Réouverture de l’espace aérien Le gouvernement garde «les clés du ciel»

Le pays est peu frappé par le Covid-19, mais il est entouré d’un véritable «cercle de feu.» Les pays du pourtour méditerranéen, pour ne citer que ceux-ci, sont en effet «très touchés» par la pandémie.

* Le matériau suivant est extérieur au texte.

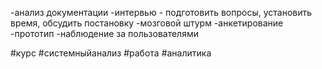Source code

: -анализ документации
-интервью - подготовить вопросы, установить время, обсудить постановку
-мозговой штурм
-анкетирование 
-прототип
-наблюдение за пользователями


#курс #системныйанализ #работа #аналитика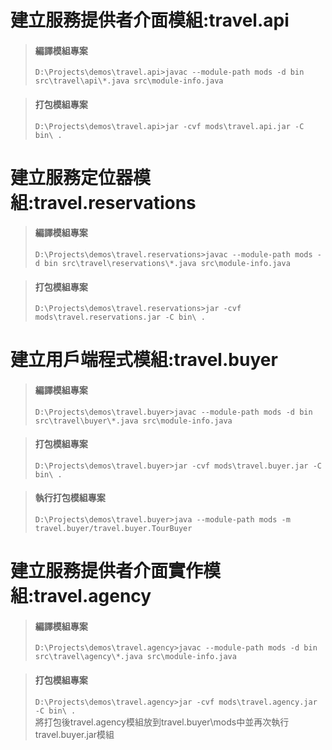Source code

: # 建立服務提供者介面模組:travel.api
> #### 編譯模組專案
> `D:\Projects\demos\travel.api>javac --module-path mods -d bin src\travel\api\*.java src\module-info.java`

> #### 打包模組專案
> `D:\Projects\demos\travel.api>jar -cvf mods\travel.api.jar -C bin\ .`

# 建立服務定位器模組:travel.reservations
> #### 編譯模組專案
> `D:\Projects\demos\travel.reservations>javac --module-path mods -d bin src\travel\reservations\*.java src\module-info.java`

> #### 打包模組專案
> `D:\Projects\demos\travel.reservations>jar -cvf mods\travel.reservations.jar -C bin\ .`

# 建立用戶端程式模組:travel.buyer
> #### 編譯模組專案
> `D:\Projects\demos\travel.buyer>javac --module-path mods -d bin src\travel\buyer\*.java src\module-info.java`

> #### 打包模組專案
> `D:\Projects\demos\travel.buyer>jar -cvf mods\travel.buyer.jar -C bin\ .`

> #### 執行打包模組專案
> `D:\Projects\demos\travel.buyer>java --module-path mods -m travel.buyer/travel.buyer.TourBuyer`

# 建立服務提供者介面實作模組:travel.agency
> #### 編譯模組專案
> `D:\Projects\demos\travel.agency>javac --module-path mods -d bin src\travel\agency\*.java src\module-info.java`

> #### 打包模組專案
> `D:\Projects\demos\travel.agency>jar -cvf mods\travel.agency.jar -C bin\ .`  
> 將打包後travel.agency模組放到travel.buyer\mods中並再次執行travel.buyer.jar模組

Le nombre de cas des nouveaux contaminés par le Covid-19, en Algérie, est en baisse continue depuis plus de 2 mois. Cette belle stabilité est, faut-il le noter, le fruit de la gestion maîtrisée de l’épidémie. Une gestion qui n’aurait nullement pu être aussi efficace sans la fermeture des frontières, décidée le 17 mars dernier. Elle s’est imposée comme nécessité, à défaut d’un vaccin, pour l’Algérie contre l’importation des cas parmi les voyageurs, comme cela a été au début.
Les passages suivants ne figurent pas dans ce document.